Peripheral blood mononuclear cell (PBMC) typing. A. Proliferation inhibition induced by anti-CD3/CD28 beads by microencapsulated hUCMS on PBMC from control (CTR) group or COVID19 (COV) patients. The inhibition effects were significantly different from bead-activated PBMC in both groups CTR, *P<0.05, COV, **P<0.01; CTR and COV were not statistically different from each other. B. Percentage of IFN-γ lymphocytes in CD4+ in controls and patients. *P<0.05, **P<0.01. C. Percentage of IL17A+ lymphocytes in CD4+ in controls and patients. *P<0.05. D. Percentage of CD3+CD4+ cells in controls and patients; in patients this percentage was always above the normal threshold regardless of treatment. E. Percentage of CD45RA+ in CD3+CD4+ in controls and patients at the various experimental points. F. Representative dot plots of regulatory T (Treg) cells of CD25highCD127Low/- cells in CD3+CD4+ of one control and two patients with COVID19; COV#4 was more compromised than COV#5 regarding the total number of lymphocytes. G. Percentage of Treg of CD25highCD127Low/- cells in CD3+CD4+ of the controls (n=6) and COV patients (n=6) compared for the different experimental points. H. Activated Memory Regulatory T cells (mTreg) in untreated 5 days cultured lymphocytes from a representative control and from two COV patients. I. Percentage of mTreg CD45RA-CD25highCD127Low/- cells in CD3+CD4+ of controls and COV patients 5 days cultured lymphocytes with or without CPS-hUCMS. J. Resting Memory Regulatory T cells (rTreg) in untreated 5 days cultured lymphocytes from a control and from two COV patients. K. Percentage of rTreg CD45RA+CD25highCD127Low/- cells in CD3+CD4+ of controls and COV patients 5 days cultured lymphocytes with or without CPS-hUCMS.

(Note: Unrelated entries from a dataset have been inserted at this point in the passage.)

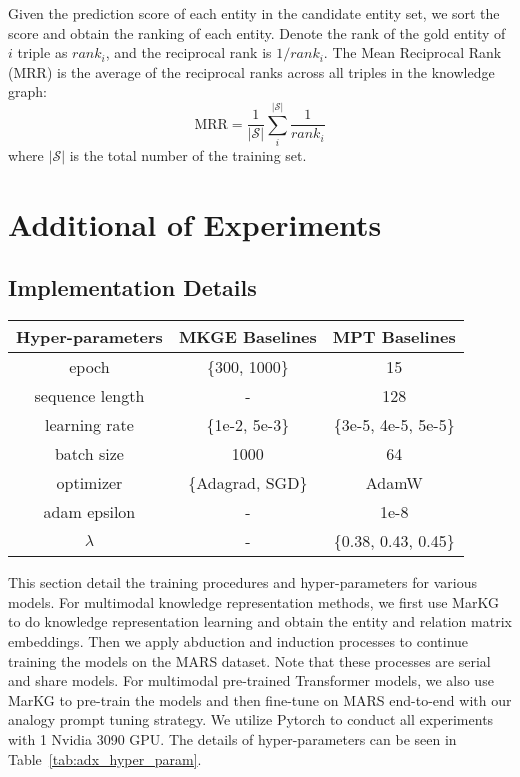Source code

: \documentclass{article} \usepackage{iclr2023_conference,times}
\newcommand{\data}{MARS}
\newcommand{\kg}{MarKG}
\begin{document}
Given the prediction score of each entity in the candidate entity set, we sort the score and obtain the ranking of each entity. Denote the rank of the gold entity of $i$ triple as $rank_i$, and the reciprocal rank is $1/rank_i$. The Mean Reciprocal Rank (MRR) is the average of the reciprocal ranks across all triples in the knowledge graph:
\begin{equation}
    \text{MRR} = \frac{1}{|\mathcal{S}|} \sum\limits_{i}^{|\mathcal{S}|}\frac{1}{rank_i}
\end{equation}
where $|\mathcal{S}|$ is the total number of the training set.


\section{Additional of Experiments}
\label{adx:experiment}

\subsection{Implementation Details}

\begin{table*}[!htbp]
\small
    \centering
    \begin{tabular}{ccc}
\toprule
      Hyper-parameters & MKGE Baselines  & MPT Baselines \\
\midrule
    epoch & \{300, 1000\} & 15 \\
   sequence length & - &  128 \\
   learning rate & \{1e-2, 5e-3\} & \{3e-5, 4e-5, 5e-5\} \\
   batch size & 1000 & 64 \\
   optimizer & \{Adagrad, SGD\} & AdamW \\
   adam epsilon & - & 1e-8 \\
   $\lambda$ & - & \{0.38, 0.43, 0.45\} \\
\bottomrule
    \end{tabular}
\caption{Hyper-parameter settings. We use the same parameter settings of MKGE baseline methods as the original paper except for the learning rate. }
\label{tab:adx_hyper_param}
\end{table*}

This section detail the training procedures and hyper-parameters for various models.
For multimodal knowledge representation methods, we first use {\kg} to do knowledge representation learning and obtain the entity and relation matrix embeddings.
Then we apply abduction and induction processes to continue training the models on the {\data} dataset. Note that these processes are serial and share models.  
For multimodal pre-trained Transformer models, we also use {\kg} to pre-train the models and then fine-tune on {\data} end-to-end with our analogy prompt tuning strategy. 
We utilize Pytorch to conduct all experiments with 1 Nvidia 3090 GPU. 
The details of hyper-parameters can be seen in Table~\ref{tab:adx_hyper_param}.
\end{document}
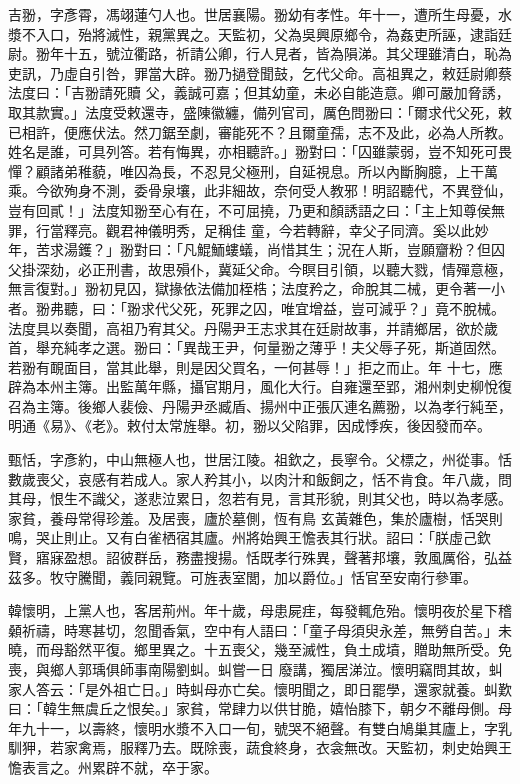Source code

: \begin{pinyinscope}
 吉翂，字彥霄，馮翊蓮勺人也。世居襄陽。翂幼有孝性。年十一，遭所生母憂，水漿不入口，殆將滅性，親黨異之。天監初，父為吳興原鄉令，為姦吏所誣，逮詣廷尉。翂年十五，號泣衢路，祈請公卿，行人見者，皆為隕涕。其父理雖清白，恥為吏訊，乃虛自引咎，罪當大辟。翂乃撾登聞鼓，乞代父命。高祖異之，敕廷尉卿蔡法度曰：「吉翂請死贖
 父，義誠可嘉；但其幼童，未必自能造意。卿可嚴加脅誘，取其款實。」法度受敕還寺，盛陳徽纏，備列官司，厲色問翂曰：「爾求代父死，敕已相許，便應伏法。然刀鋸至劇，審能死不？且爾童孺，志不及此，必為人所教。姓名是誰，可具列答。若有悔異，亦相聽許。」翂對曰：「囚雖蒙弱，豈不知死可畏憚？顧諸弟稚藐，唯囚為長，不忍見父極刑，自延視息。所以內斷胸臆，上干萬乘。今欲殉身不測，委骨泉壤，此非細故，奈何受人教邪！明詔聽代，不異登仙，豈有回貳！」法度知翂至心有在，不可屈撓，乃更和顏誘語之曰：「主上知尊侯無罪，行當釋亮。觀君神儀明秀，足稱佳
 童，今若轉辭，幸父子同濟。奚以此妙年，苦求湯鑊？」翂對曰：「凡鯤鮞螻蟻，尚惜其生；況在人斯，豈願齏粉？但囚父掛深劾，必正刑書，故思殞仆，冀延父命。今瞑目引領，以聽大戮，情殫意極，無言復對。」翂初見囚，獄掾依法備加桎梏；法度矜之，命脫其二械，更令著一小者。翂弗聽，曰：「翂求代父死，死罪之囚，唯宜增益，豈可減乎？」竟不脫械。法度具以奏聞，高祖乃宥其父。丹陽尹王志求其在廷尉故事，并請鄉居，欲於歲首，舉充純孝之選。翂曰：「異哉王尹，何量翂之薄乎！夫父辱子死，斯道固然。若翂有靦面目，當其此舉，則是因父買名，一何甚辱！」拒之而止。年
 十七，應辟為本州主簿。出監萬年縣，攝官期月，風化大行。自雍還至郢，湘州刺史柳悅復召為主簿。後鄉人裴儉、丹陽尹丞臧盾、揚州中正張仄連名薦翂，以為孝行純至，明通《易》、《老》。敕付太常旌舉。初，翂以父陷罪，因成悸疾，後因發而卒。



 甄恬，字彥約，中山無極人也，世居江陵。祖欽之，長寧令。父標之，州從事。恬數歲喪父，哀感有若成人。家人矜其小，以肉汁和飯飼之，恬不肯食。年八歲，問其母，恨生不識父，遂悲泣累日，忽若有見，言其形貌，則其父也，時以為孝感。家貧，養母常得珍羞。及居喪，廬於墓側，恆有鳥
 玄黃雜色，集於廬樹，恬哭則鳴，哭止則止。又有白雀栖宿其廬。州將始興王憺表其行狀。詔曰：「朕虛己欽賢，寤寐盈想。詔彼群岳，務盡搜揚。恬既孝行殊異，聲著邦壤，敦風厲俗，弘益茲多。牧守騰聞，義同親覽。可旌表室閭，加以爵位。」恬官至安南行參軍。



 韓懷明，上黨人也，客居荊州。年十歲，母患屍疰，每發輒危殆。懷明夜於星下稽顙祈禱，時寒甚切，忽聞香氣，空中有人語曰：「童子母須臾永差，無勞自苦。」未曉，而母豁然平復。鄉里異之。十五喪父，幾至滅性，負土成墳，贈助無所受。免喪，與鄉人郭瑀俱師事南陽劉虯。虯嘗一日
 廢講，獨居涕泣。懷明竊問其故，虯家人答云：「是外祖亡日。」時虯母亦亡矣。懷明聞之，即日罷學，還家就養。虯歎曰：「韓生無虞丘之恨矣。」家貧，常肆力以供甘脆，嬉怡膝下，朝夕不離母側。母年九十一，以壽終，懷明水漿不入口一旬，號哭不絕聲。有雙白鳩巢其廬上，字乳馴狎，若家禽焉，服釋乃去。既除喪，蔬食終身，衣衾無改。天監初，刺史始興王憺表言之。州累辟不就，卒于家。




\end{pinyinscope}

Microencapsulated hUCMS induced decrease of Th1 and Th17 subsets in patients where they basically were strongly expressed as compared to controls (Figure 4B, 4C). The presence of the anti-CD3/CD28 beads increased their percentage while the addition of microencapsulated hUCMS (CPS-hUCMS) did not change the results. In the controls, Th1 and Th17 were basically very low and remained so after the addition of microencapsulated hUCMS; the presence of anti-CD3/CD28 beads raised percentage of these populations which was, in this case, reduced by microencapsulated hUCMS.

In controls, CD3+CD4+ (helper T lymphocytes) (Figure 4D) increased after treatment with microencapsulated hUCMS and even more, with anti-CD3/CD28 beads; there were no differences between anti-CD3/CD28 beads and CPS-hUCMS and anti-CD3/CD28 beads alone. In COV patients, the percentage of T cells did not vary in all conditions and remained above the upper limit of normality. The anti-CD3/CD28 beads are supposed to increase the CD4+: in controls this occurred, while in the COV patients their percentage was already high and did not increase further.

In controls, microencapsulated hUCMS significantly increased naive T helper (Th) cells (CD3+CD4+CD45RA+) as compared to PBMCs cultured alone for 5 days. On the contrary, addition of the stimulation beads anti-CD3/CD28 significantly decreased the naive T helper cells both in the presence or absence of microencapsulated hUCMS. In COV patients, the various treatments did not statistically affect the percentage of naive Th cells as compared to PBMCs. Percentage of this class of cells was higher as compared with the values of healthy subjects (Figure 4E).

Thanks to the expression of CD127 (low) and CD25 (high), we were able to identify putative populations of T regulatory cells: CD3+CD4+CD25highCD127low/-. Figure 4F shows plots for lymphocytes, after 5 days of culture, labeled for Treg of a control as compared to that of two COV patients. The percentage of this class of lymphocytes was about 3.2% in healthy subjects, vs. 1.4% of our COV patients (especially those with severe illness). Figure 4G shows that percentage of Treg seemed to increase after co-culture with CPS-hUCMS although on a not statistically significant manner.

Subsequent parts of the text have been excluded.